Idaho Public Utilities Commission

March 2, 2011

Case Nos. PAC-E-11-01, -02, -03, -04, -05, Order No. 32192

Contact: Gene Fadness (208) 334-0339, 890-2712


Agreements sought for Bingham County wind projects


Comments are being accepted through March 24 on application by PacifiCorp for state regulators to make a determination regarding sales agreements with five wind projects in Bingham County.


PacifiCorp, which does business as Rocky Mountain Power in eastern Idaho, seeks an Idaho Public Utilities Commission decision regarding proposed sales agreements between the utility and Cedar Creek Wind LLC of Bainbridge, Wash. The agreements are for 20 years with a targeted operation date of Oct. 1, 2012. Each would deliver up to 10 average megawatts monthly to the utility and be paid by PacifiCorp at a rate that is published by the Idaho Public Utilities Commission.


However, the applications for the projects were submitted to the commission after the Dec. 14, 2010, effective date of a commission order that reduced the eligibility cap on the size of wind and solar projects that can qualify for the commission’s published rate from 10-megawatts to 100 kilowatts. Cedar Creek claims the agreements were ready for execution well before the end of 2010, but actions by PacifiCorp delayed the agreements being finalized.


The temporary reduction in the eligibility cap came after Idaho’s three major investor-owned electric utilities said the rapid development of large wind projects that are broken up into smaller 10-MW projects in order to qualify for the published rate is circumventing utility planning process and creating system reliability and operational issues. The utilities claim that the “continuing and unchecked requirement” for them to acquire additional intermittent generation regardless of the need for additional energy “increases the price its customers must pay for their energy needs.”


Regulated utilities are required, under the provisions of the federal Public Utility Regulatory Policies Act (PURPA), to accept power generated from qualifying renewable facilities (QFs). (The commission’s reduction in the eligibility cap does not waive regulated utilities’ PURPA requirement to buy energy from wind and solar projects up to 80 MW, but the rate paid to the projects between 100 kW and 80 MW is negotiated between the utility and the developer using the published rate as a starting point for negotiation. For now, projects under 100 kW qualify for the posted rate.)


PURPA was passed by Congress in 1978 to encourage development of renewable energy technologies as alternatives to burning fossil fuels or building new power plants. The act requires that electric utilities offer to buy power produced from QFs at rates determined by the states. The rate to be paid the QFs, called an avoided-cost rate, is to be equal to the cost the utility avoids if it would have had to generate the power itself or purchase it from another source.


The commission must ensure the avoided-cost rate is reasonable for utility customers because 100 percent of the price utilities pay QFs is included in customer rates.  


“The magnitude of standard wind QF project development in Idaho has reached monumental levels and the current avoided published cost levels will have a significant impact on the net power cost portion of its Idaho and other jurisdiction customer’s rates,” PacifiCorp claims.
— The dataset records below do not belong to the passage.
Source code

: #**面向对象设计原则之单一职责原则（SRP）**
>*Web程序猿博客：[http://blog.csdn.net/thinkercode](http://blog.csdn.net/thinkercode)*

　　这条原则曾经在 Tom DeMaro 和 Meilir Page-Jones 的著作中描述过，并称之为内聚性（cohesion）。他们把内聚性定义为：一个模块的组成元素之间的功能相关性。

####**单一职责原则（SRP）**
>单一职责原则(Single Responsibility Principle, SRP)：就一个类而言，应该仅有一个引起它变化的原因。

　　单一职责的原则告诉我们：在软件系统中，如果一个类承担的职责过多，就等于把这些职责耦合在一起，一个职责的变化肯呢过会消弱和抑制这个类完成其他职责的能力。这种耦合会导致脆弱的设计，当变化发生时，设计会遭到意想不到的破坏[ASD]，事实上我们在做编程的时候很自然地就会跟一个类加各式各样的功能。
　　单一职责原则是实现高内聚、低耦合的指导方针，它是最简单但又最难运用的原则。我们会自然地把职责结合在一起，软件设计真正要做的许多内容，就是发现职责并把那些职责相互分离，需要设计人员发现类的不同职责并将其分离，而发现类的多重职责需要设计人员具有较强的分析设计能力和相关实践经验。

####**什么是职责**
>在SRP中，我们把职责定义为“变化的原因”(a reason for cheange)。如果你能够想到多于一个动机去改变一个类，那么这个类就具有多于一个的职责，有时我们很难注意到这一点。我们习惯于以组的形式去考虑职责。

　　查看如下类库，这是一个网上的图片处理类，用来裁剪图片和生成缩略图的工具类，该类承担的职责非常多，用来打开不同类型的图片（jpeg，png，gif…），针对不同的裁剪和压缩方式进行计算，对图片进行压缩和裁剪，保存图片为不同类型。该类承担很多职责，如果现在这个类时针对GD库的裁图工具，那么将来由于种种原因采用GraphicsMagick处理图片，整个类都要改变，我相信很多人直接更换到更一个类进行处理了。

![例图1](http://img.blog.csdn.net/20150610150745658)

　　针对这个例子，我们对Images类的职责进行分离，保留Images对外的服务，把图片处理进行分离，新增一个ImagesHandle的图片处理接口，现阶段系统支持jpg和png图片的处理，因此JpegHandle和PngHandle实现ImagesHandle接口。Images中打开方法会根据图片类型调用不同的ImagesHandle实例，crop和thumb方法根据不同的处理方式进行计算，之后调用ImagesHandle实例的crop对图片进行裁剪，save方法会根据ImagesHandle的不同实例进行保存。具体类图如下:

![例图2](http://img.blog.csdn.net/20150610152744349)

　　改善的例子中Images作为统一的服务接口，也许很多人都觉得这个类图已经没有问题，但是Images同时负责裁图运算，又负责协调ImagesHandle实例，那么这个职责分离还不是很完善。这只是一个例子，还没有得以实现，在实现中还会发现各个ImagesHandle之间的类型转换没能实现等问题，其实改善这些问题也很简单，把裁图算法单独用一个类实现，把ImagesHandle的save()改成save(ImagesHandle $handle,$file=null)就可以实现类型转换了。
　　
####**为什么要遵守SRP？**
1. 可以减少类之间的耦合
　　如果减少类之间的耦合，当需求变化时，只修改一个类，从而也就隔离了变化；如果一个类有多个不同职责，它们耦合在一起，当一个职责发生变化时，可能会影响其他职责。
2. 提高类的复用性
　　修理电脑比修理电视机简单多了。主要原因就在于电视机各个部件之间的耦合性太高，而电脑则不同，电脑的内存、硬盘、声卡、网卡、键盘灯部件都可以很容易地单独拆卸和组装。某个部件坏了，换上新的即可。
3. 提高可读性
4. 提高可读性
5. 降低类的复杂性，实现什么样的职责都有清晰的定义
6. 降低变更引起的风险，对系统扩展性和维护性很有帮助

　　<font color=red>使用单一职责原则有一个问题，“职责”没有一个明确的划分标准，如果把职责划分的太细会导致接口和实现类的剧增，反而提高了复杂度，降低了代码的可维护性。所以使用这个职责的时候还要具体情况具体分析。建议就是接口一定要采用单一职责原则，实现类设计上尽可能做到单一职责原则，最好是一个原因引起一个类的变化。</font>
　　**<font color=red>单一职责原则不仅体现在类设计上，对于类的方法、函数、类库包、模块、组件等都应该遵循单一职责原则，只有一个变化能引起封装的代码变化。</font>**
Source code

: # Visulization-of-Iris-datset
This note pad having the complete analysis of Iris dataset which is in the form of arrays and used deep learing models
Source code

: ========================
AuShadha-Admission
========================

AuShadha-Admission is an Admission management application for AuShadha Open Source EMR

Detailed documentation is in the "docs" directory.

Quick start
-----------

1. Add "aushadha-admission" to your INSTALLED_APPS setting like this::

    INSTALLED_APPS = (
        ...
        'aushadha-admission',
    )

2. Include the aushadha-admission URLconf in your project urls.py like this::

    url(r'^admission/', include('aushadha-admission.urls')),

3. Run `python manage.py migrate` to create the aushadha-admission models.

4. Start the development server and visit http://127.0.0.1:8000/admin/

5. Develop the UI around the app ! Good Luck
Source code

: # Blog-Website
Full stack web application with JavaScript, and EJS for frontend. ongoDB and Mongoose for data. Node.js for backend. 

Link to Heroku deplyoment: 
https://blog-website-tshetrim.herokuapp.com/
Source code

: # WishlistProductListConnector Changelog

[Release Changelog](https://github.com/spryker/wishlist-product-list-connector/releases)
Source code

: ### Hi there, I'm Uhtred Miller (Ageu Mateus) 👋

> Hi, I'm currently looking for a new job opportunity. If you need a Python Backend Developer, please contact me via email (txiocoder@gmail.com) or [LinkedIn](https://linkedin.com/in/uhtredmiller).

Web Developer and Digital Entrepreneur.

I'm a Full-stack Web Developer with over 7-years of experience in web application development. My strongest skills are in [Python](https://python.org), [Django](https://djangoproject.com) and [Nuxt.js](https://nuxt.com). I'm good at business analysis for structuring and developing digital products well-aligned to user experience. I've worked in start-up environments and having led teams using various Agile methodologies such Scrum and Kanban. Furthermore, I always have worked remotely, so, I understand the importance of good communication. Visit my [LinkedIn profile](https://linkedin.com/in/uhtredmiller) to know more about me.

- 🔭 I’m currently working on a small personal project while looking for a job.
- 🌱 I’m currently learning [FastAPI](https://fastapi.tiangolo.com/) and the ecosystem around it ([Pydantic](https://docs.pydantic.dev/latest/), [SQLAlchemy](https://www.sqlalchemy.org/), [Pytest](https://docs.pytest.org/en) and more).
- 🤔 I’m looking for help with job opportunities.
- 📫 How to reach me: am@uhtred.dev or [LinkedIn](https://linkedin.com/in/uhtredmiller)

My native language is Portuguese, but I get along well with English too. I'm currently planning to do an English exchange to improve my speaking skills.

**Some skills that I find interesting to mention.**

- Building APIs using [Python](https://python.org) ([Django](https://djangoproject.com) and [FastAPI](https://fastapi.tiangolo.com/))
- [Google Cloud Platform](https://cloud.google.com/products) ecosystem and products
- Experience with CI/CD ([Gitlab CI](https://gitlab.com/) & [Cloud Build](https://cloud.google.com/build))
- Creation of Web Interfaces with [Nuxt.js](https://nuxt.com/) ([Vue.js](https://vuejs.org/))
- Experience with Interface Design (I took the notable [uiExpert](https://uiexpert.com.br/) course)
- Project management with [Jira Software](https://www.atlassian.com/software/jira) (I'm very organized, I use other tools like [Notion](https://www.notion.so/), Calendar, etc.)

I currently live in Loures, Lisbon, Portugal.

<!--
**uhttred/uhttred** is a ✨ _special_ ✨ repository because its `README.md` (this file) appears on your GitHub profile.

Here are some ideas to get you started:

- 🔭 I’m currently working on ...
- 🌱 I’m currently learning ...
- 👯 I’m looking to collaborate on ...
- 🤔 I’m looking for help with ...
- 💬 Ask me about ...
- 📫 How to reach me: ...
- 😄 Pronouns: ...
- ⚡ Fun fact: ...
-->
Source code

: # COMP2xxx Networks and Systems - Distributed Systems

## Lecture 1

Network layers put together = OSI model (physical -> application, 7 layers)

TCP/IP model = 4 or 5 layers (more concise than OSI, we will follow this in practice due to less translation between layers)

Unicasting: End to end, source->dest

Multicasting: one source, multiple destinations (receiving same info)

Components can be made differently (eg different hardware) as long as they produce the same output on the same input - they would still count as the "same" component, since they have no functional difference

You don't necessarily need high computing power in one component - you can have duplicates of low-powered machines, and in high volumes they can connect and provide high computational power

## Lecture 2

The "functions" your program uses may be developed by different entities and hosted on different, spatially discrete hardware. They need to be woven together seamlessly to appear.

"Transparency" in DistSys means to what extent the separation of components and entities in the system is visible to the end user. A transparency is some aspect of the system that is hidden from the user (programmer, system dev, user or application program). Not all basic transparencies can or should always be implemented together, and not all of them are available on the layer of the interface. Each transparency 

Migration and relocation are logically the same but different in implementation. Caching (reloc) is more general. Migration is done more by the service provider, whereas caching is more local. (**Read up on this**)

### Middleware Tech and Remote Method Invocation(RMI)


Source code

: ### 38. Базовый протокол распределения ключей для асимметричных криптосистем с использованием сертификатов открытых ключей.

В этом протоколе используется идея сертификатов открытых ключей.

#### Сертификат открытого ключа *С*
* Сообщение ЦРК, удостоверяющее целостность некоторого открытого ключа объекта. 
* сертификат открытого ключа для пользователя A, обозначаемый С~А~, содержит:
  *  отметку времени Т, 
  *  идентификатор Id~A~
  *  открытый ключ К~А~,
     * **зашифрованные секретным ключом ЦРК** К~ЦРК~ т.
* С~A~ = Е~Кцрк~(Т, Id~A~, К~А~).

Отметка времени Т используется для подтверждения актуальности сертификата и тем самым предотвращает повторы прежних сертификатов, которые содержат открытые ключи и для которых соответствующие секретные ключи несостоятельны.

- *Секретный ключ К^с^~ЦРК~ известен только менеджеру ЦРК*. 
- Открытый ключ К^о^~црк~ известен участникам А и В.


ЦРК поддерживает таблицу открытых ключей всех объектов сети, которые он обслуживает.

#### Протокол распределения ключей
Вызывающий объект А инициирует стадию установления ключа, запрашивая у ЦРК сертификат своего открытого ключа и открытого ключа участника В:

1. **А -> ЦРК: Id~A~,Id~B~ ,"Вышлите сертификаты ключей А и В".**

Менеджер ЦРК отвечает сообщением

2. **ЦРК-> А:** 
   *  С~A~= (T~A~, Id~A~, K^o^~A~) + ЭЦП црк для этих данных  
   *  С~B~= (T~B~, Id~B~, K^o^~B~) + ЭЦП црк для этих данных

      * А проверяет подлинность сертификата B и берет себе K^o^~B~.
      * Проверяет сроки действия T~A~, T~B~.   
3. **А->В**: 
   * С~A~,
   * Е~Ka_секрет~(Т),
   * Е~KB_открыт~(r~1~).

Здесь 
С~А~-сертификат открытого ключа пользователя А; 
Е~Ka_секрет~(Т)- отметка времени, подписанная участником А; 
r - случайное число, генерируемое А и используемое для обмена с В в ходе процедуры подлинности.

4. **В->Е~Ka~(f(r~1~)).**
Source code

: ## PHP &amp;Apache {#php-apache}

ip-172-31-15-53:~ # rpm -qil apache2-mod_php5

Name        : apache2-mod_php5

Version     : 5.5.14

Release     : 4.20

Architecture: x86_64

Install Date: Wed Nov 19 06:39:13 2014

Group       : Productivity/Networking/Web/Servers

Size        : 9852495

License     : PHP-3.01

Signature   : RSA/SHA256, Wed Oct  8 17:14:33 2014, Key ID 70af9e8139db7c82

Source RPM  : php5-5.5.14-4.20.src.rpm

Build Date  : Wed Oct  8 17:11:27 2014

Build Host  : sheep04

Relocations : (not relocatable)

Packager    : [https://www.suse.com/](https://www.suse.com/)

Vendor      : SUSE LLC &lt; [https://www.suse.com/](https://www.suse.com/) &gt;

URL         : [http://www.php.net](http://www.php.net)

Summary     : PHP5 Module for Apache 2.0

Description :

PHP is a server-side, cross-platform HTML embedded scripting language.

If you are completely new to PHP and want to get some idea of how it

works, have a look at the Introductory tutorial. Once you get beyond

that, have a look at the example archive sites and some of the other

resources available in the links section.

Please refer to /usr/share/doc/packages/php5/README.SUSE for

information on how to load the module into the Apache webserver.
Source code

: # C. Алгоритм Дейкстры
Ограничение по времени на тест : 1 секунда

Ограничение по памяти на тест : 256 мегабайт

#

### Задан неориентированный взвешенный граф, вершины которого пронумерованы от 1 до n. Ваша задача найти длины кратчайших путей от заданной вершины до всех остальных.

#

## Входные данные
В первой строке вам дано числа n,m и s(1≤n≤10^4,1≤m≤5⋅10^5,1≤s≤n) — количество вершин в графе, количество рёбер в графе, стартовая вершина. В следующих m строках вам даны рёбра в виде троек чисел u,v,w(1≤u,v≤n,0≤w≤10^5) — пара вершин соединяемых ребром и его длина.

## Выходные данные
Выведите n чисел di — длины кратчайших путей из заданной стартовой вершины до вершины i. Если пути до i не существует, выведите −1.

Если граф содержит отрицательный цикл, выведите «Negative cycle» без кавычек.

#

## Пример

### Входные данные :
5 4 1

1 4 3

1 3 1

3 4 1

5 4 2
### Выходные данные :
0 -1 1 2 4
In fact, the utility claims that if it is required to pay the avoided-cost rate, it will cost $10 million more per year for these five projects than if a rate could have been negotiated or a bid process initiated. If the commission approves the agreement, PacifiCorp is requesting that the $10 million in annual incremental expense be assigned to Idaho customers and not to customers in its six-state territory. That is in accordance with an earlier agreement between the six states and the utility that states QF contracts exceeding costs the utility would have otherwise incurred acquiring comparable resources be assigned to the state approving the contract.


The commission published rate proposed for the projects is a non-levelized rate that increases through the life of the contract. In 2013, the agreement’s proposed rate for normal load hours during normal seasons of the year is $67.51 per megawatt-hour, escalating to $128.50 per MWh in 2032. The rate varies to account for heavy and light load hours of the day and heavy and light load seasons of the year.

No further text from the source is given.